先日、ある方からジョン・ウェスレーとはどのような神学を教えた人ですか、という質問をいただきました。一応お答えをしたものの、十分ではなかったと思いましたから、このコラムで少し取り上げてみたいと思います。
まず、ジョン・ウェスレーは18世紀の英国国教会の司祭で、その後メソジスト運動と呼ばれる信仰覚醒運動を指導した人であります。この運動から生じたのがメソジスト派というプロテスタント教会であり、米国・欧州、アジアで大きな勢力を持つに至りました。特に米国ではプロテスタント系で信徒数第2の教派であります。
それで、ウェスレーがどんなことを教えたのかということですが、まず第1に「救いの確信」ということでした。人はイエス・キリストを信じることによって、今、イエス・キリストに自分が救われているという確信を持つことができるということです。

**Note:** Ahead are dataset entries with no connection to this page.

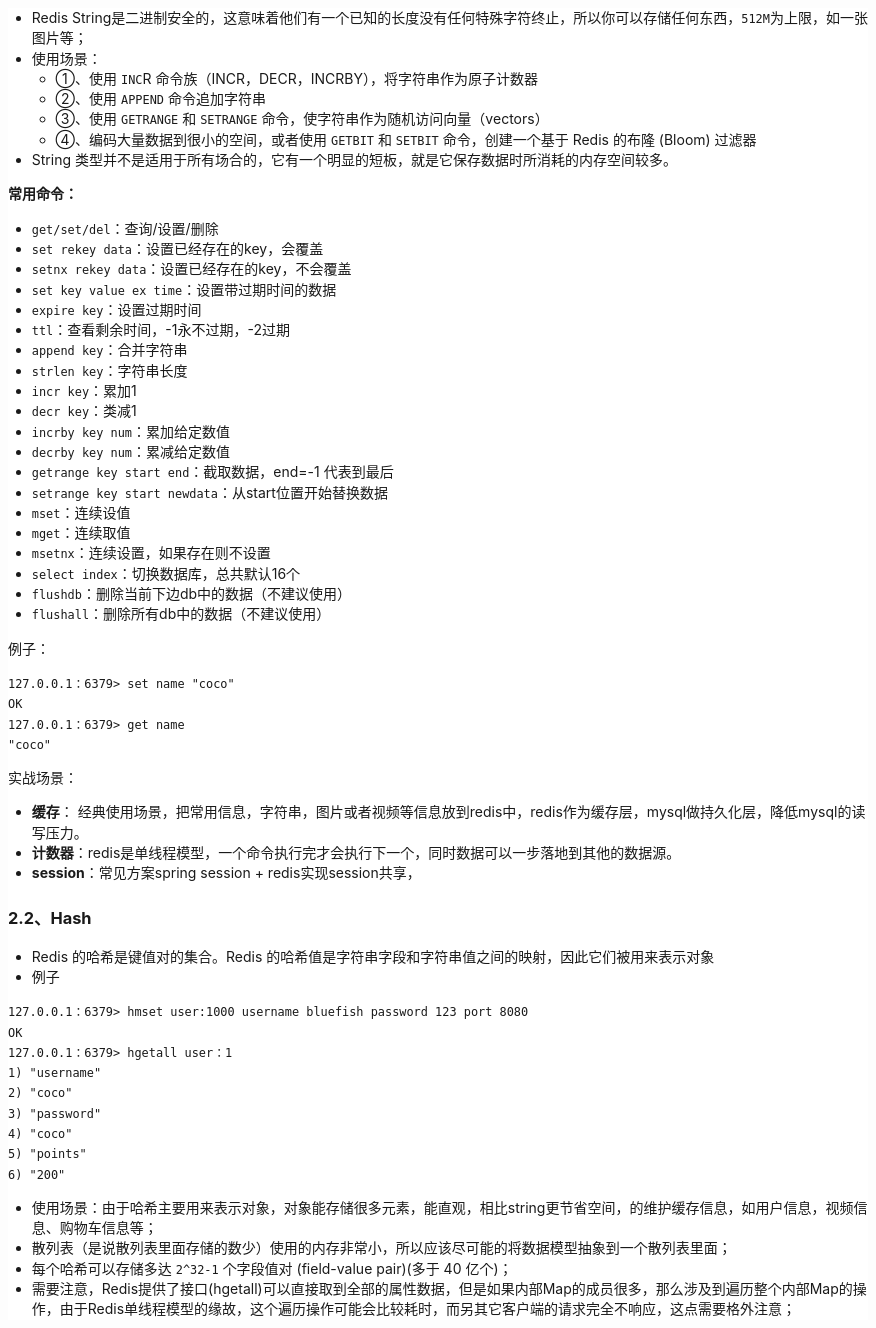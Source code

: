 - Redis String是二进制安全的，这意味着他们有一个已知的长度没有任何特殊字符终止，所以你可以存储任何东西，`512M`为上限，如一张图片等；
- 使用场景：
	- ①、使用 `INC`R 命令族（INCR，DECR，INCRBY），将字符串作为原子计数器
	- ②、使用 `APPEND` 命令追加字符串
	- ③、使用 `GETRANGE` 和 `SETRANGE` 命令，使字符串作为随机访问向量（vectors）
	- ④、编码大量数据到很小的空间，或者使用 `GETBIT` 和 `SETBIT` 命令，创建一个基于 Redis 的布隆 (Bloom) 过滤器
- String 类型并不是适用于所有场合的，它有一个明显的短板，就是它保存数据时所消耗的内存空间较多。

**常用命令：**
- `get/set/del`：查询/设置/删除
- `set rekey data`：设置已经存在的key，会覆盖
- `setnx rekey data`：设置已经存在的key，不会覆盖
- `set key value ex time`：设置带过期时间的数据
- `expire key`：设置过期时间
- `ttl`：查看剩余时间，-1永不过期，-2过期
- `append key`：合并字符串
- `strlen key`：字符串长度
- `incr key`：累加1
- `decr key`：类减1
- `incrby key num`：累加给定数值
- `decrby key num`：累减给定数值
- `getrange key start end`：截取数据，end=-1 代表到最后
- `setrange key start newdata`：从start位置开始替换数据
- `mset`：连续设值
- `mget`：连续取值
- `msetnx`：连续设置，如果存在则不设置
- `select index`：切换数据库，总共默认16个
- `flushdb`：删除当前下边db中的数据（不建议使用）
- `flushall`：删除所有db中的数据（不建议使用）

例子：
```
127.0.0.1：6379> set name "coco"
OK
127.0.0.1：6379> get name
"coco"
```
实战场景：

- **缓存**： 经典使用场景，把常用信息，字符串，图片或者视频等信息放到redis中，redis作为缓存层，mysql做持久化层，降低mysql的读写压力。
- **计数器**：redis是单线程模型，一个命令执行完才会执行下一个，同时数据可以一步落地到其他的数据源。
- **session**：常见方案spring session + redis实现session共享，

### 2.2、Hash

- Redis 的哈希是键值对的集合。Redis 的哈希值是字符串字段和字符串值之间的映射，因此它们被用来表示对象
- 例子
```
127.0.0.1：6379> hmset user:1000 username bluefish password 123 port 8080
OK
127.0.0.1：6379> hgetall user：1
1) "username"
2) "coco"
3) "password"
4) "coco"
5) "points"
6) "200"
```
- 使用场景：由于哈希主要用来表示对象，对象能存储很多元素，能直观，相比string更节省空间，的维护缓存信息，如用户信息，视频信息、购物车信息等；
- 散列表（是说散列表里面存储的数少）使用的内存非常小，所以应该尽可能的将数据模型抽象到一个散列表里面；
- 每个哈希可以存储多达 `2^32-1` 个字段值对 (field-value pair)(多于 40 亿个)；
- 需要注意，Redis提供了接口(hgetall)可以直接取到全部的属性数据，但是如果内部Map的成员很多，那么涉及到遍历整个内部Map的操作，由于Redis单线程模型的缘故，这个遍历操作可能会比较耗时，而另其它客户端的请求完全不响应，这点需要格外注意；
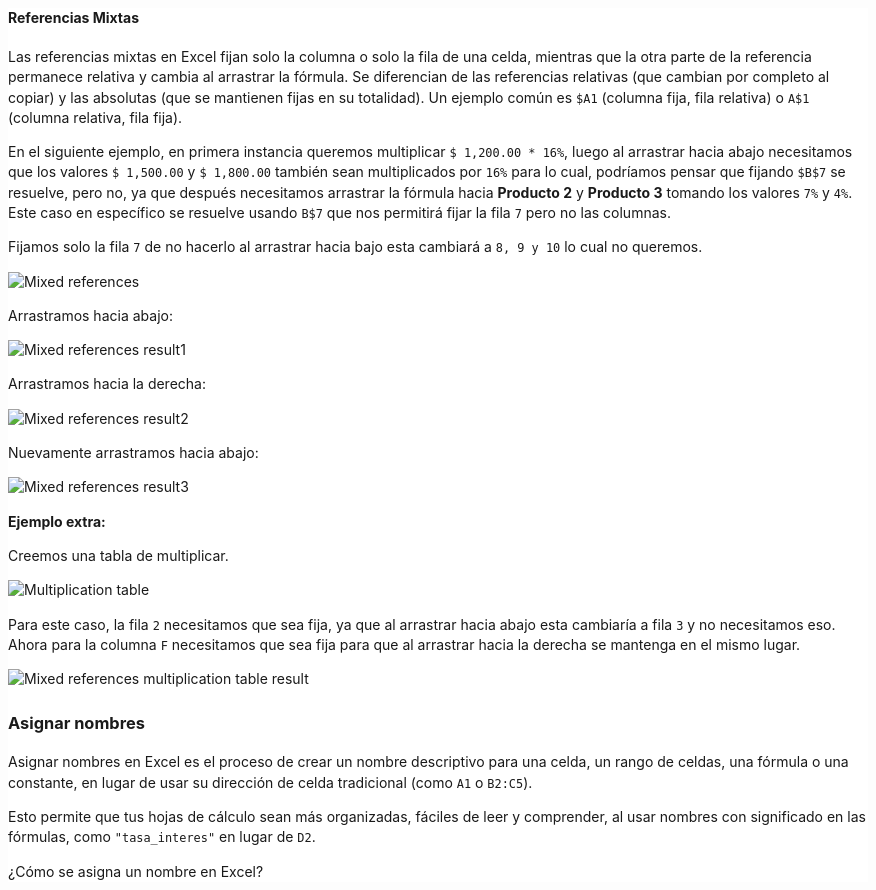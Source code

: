 #### Referencias Mixtas

Las referencias mixtas en Excel fijan solo la columna o solo la fila de una celda, mientras que la otra parte de la referencia permanece relativa y cambia al arrastrar la fórmula. Se diferencian de las referencias relativas (que cambian por completo al copiar) y las absolutas (que se mantienen fijas en su totalidad). Un ejemplo común es `$A1` (columna fija, fila relativa) o `A$1` (columna relativa, fila fija).

En el siguiente ejemplo, en primera instancia queremos multiplicar `$ 1,200.00 * 16%`, luego al arrastrar hacia abajo necesitamos que los valores `$ 1,500.00` y `$ 1,800.00` también sean multiplicados por `16%` para lo cual, podríamos pensar que fijando `$B$7` se resuelve, pero no, ya que después necesitamos arrastrar la fórmula hacia **Producto 2** y **Producto 3** tomando los valores `7%` y `4%`. Este caso en específico se resuelve usando `B$7` que nos permitirá fijar la fila `7` pero no las columnas.

Fijamos solo la fila `7` de no hacerlo al arrastrar hacia bajo esta cambiará a `8, 9 y 10` lo cual no queremos. 

![Mixed references](https://i.postimg.cc/05CyZ3xv/1-16-mixed-references.png)

Arrastramos hacia abajo:

![Mixed references result1](https://i.postimg.cc/x8sYQwTH/1-16-mixed-references-result1.png)

Arrastramos hacia la derecha:

![Mixed references result2](https://i.postimg.cc/C1SVqhRq/1-16-mixed-references-result2.png)

Nuevamente arrastramos hacia abajo:

![Mixed references result3](https://i.postimg.cc/Sx90128P/1-16-mixed-references-result3.png)

**Ejemplo extra:**

Creemos una tabla de multiplicar.

![Multiplication table](https://i.postimg.cc/YqnnNpss/1-16-mixed-references-multiplication-table.png)

Para este caso, la fila `2` necesitamos que sea fija, ya que al arrastrar hacia abajo esta cambiaría a fila `3` y no necesitamos eso. Ahora para la columna `F` necesitamos que sea fija para que al arrastrar hacia la derecha se mantenga en el mismo lugar.

![Mixed references multiplication table result](https://i.postimg.cc/7b8g9WSL/1-16-mixed-references-multiplication-table-result.png)

### Asignar nombres

Asignar nombres en Excel es el proceso de crear un nombre descriptivo para una celda, un rango de celdas, una fórmula o una constante, en lugar de usar su dirección de celda tradicional (como `A1` o `B2:C5`).

Esto permite que tus hojas de cálculo sean más organizadas, fáciles de leer y comprender, al usar nombres con significado en las fórmulas, como `"tasa_interes"` en lugar de `D2`.

¿Cómo se asigna un nombre en Excel?
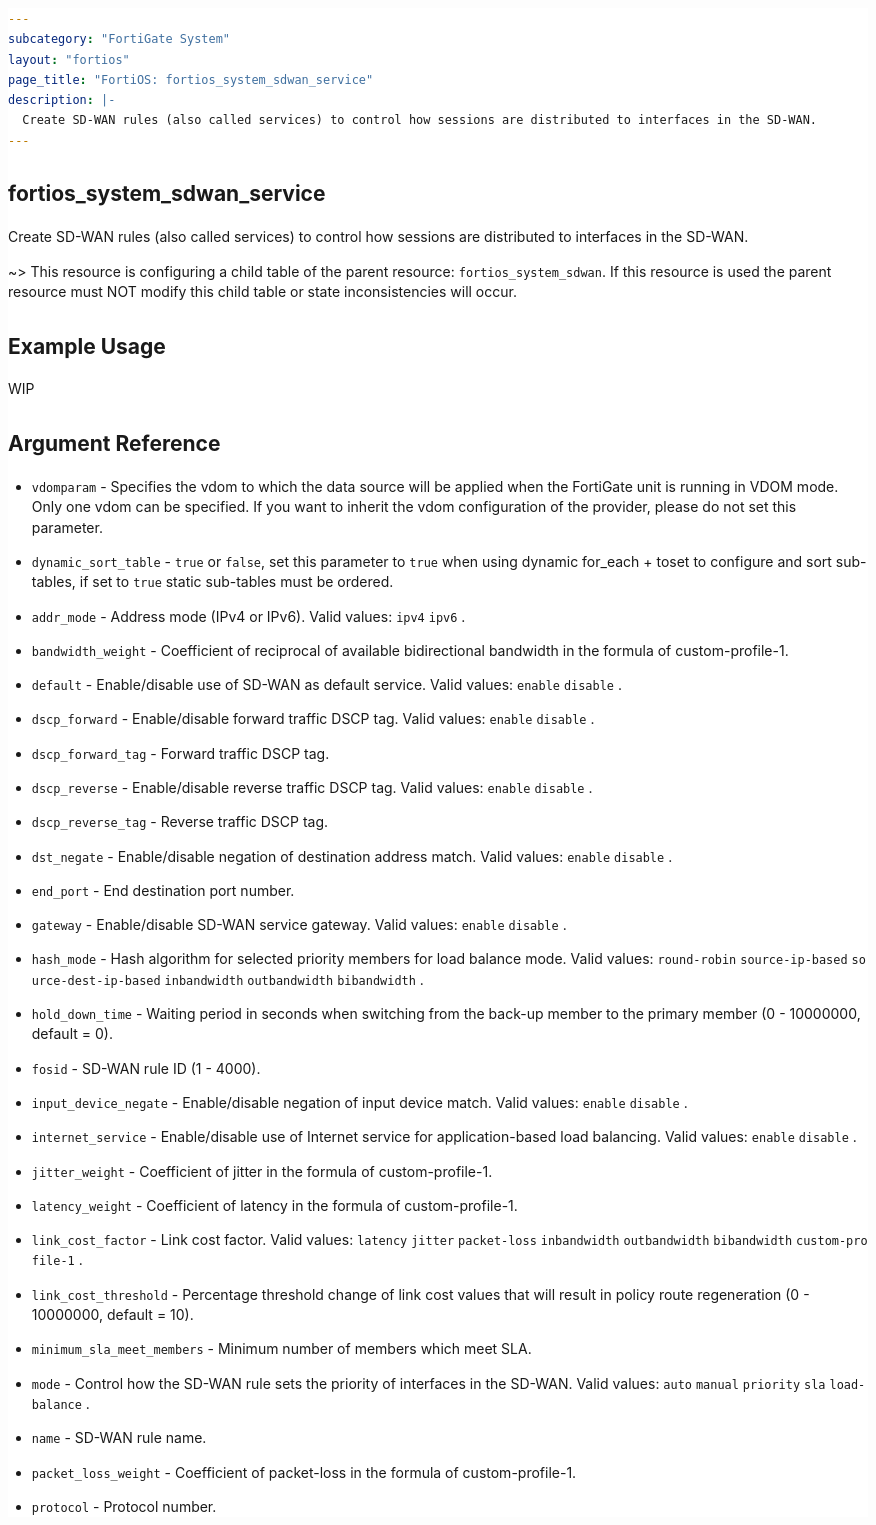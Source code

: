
 ```yaml
---
subcategory: "FortiGate System"
layout: "fortios"
page_title: "FortiOS: fortios_system_sdwan_service"
description: |-
  Create SD-WAN rules (also called services) to control how sessions are distributed to interfaces in the SD-WAN.
---
```


## fortios_system_sdwan_service
Create SD-WAN rules (also called services) to control how sessions are distributed to interfaces in the SD-WAN.

~> This resource is configuring a child table of the parent resource: `fortios_system_sdwan`. If this resource is used the parent resource must NOT modify this child table or state inconsistencies will occur.

## Example Usage

WIP

## Argument Reference
* `vdomparam` - Specifies the vdom to which the data source will be applied when the FortiGate unit is running in VDOM mode. Only one vdom can be specified. If you want to inherit the vdom configuration of the provider, please do not set this parameter.
* `dynamic_sort_table` - `true` or `false`, set this parameter to `true` when using dynamic for_each + toset to configure and sort sub-tables, if set to `true` static sub-tables must be ordered.

* `addr_mode` - Address mode (IPv4 or IPv6). Valid values: `ipv4` `ipv6` .
* `bandwidth_weight` - Coefficient of reciprocal of available bidirectional bandwidth in the formula of custom-profile-1.
* `default` - Enable/disable use of SD-WAN as default service. Valid values: `enable` `disable` .
* `dscp_forward` - Enable/disable forward traffic DSCP tag. Valid values: `enable` `disable` .
* `dscp_forward_tag` - Forward traffic DSCP tag.
* `dscp_reverse` - Enable/disable reverse traffic DSCP tag. Valid values: `enable` `disable` .
* `dscp_reverse_tag` - Reverse traffic DSCP tag.
* `dst_negate` - Enable/disable negation of destination address match. Valid values: `enable` `disable` .
* `end_port` - End destination port number.
* `gateway` - Enable/disable SD-WAN service gateway. Valid values: `enable` `disable` .
* `hash_mode` - Hash algorithm for selected priority members for load balance mode. Valid values: `round-robin` `source-ip-based` `source-dest-ip-based` `inbandwidth` `outbandwidth` `bibandwidth` .
* `hold_down_time` - Waiting period in seconds when switching from the back-up member to the primary member (0 - 10000000, default = 0).
* `fosid` - SD-WAN rule ID (1 - 4000).
* `input_device_negate` - Enable/disable negation of input device match. Valid values: `enable` `disable` .
* `internet_service` - Enable/disable use of Internet service for application-based load balancing. Valid values: `enable` `disable` .
* `jitter_weight` - Coefficient of jitter in the formula of custom-profile-1.
* `latency_weight` - Coefficient of latency in the formula of custom-profile-1.
* `link_cost_factor` - Link cost factor. Valid values: `latency` `jitter` `packet-loss` `inbandwidth` `outbandwidth` `bibandwidth` `custom-profile-1` .
* `link_cost_threshold` - Percentage threshold change of link cost values that will result in policy route regeneration (0 - 10000000, default = 10).
* `minimum_sla_meet_members` - Minimum number of members which meet SLA.
* `mode` - Control how the SD-WAN rule sets the priority of interfaces in the SD-WAN. Valid values: `auto` `manual` `priority` `sla` `load-balance` .
* `name` - SD-WAN rule name.
* `packet_loss_weight` - Coefficient of packet-loss in the formula of custom-profile-1.
* `protocol` - Protocol number.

自分を鍛錬して、人格的に優れた人になれば、いつかキリストが自分を救ってくれるだろう、という淡い期待をしているのがクリスチャンではない。キリストの十字架の贖(あがな)いの血潮によって、他でもないこの罪深い自分が、ただ信仰によって神の赦(ゆる)しをいただいて、今現在、神の子どもとされている。この確信に立つことができるのが聖書的クリスチャンである、と教えてくれました。
いつか将来に救われるであろう、というのではなくて、「今、ここで」救いの確信を持つことができるとはっきりと教えてくれました。聖霊がその確信を私たちの魂の深みに与えてくれるということです。
さらには、「聖化」は「義認」から始まるということを明確にしてくれました。言い換えれば、神の救いを確信してからのクリスチャンの生涯は、キリストの御姿に似せて造り変えられる旅路であるということです。「聖化」が「義認」の後から始まると明確に教えたことがウェスレーの大きな貢献であったと思われます。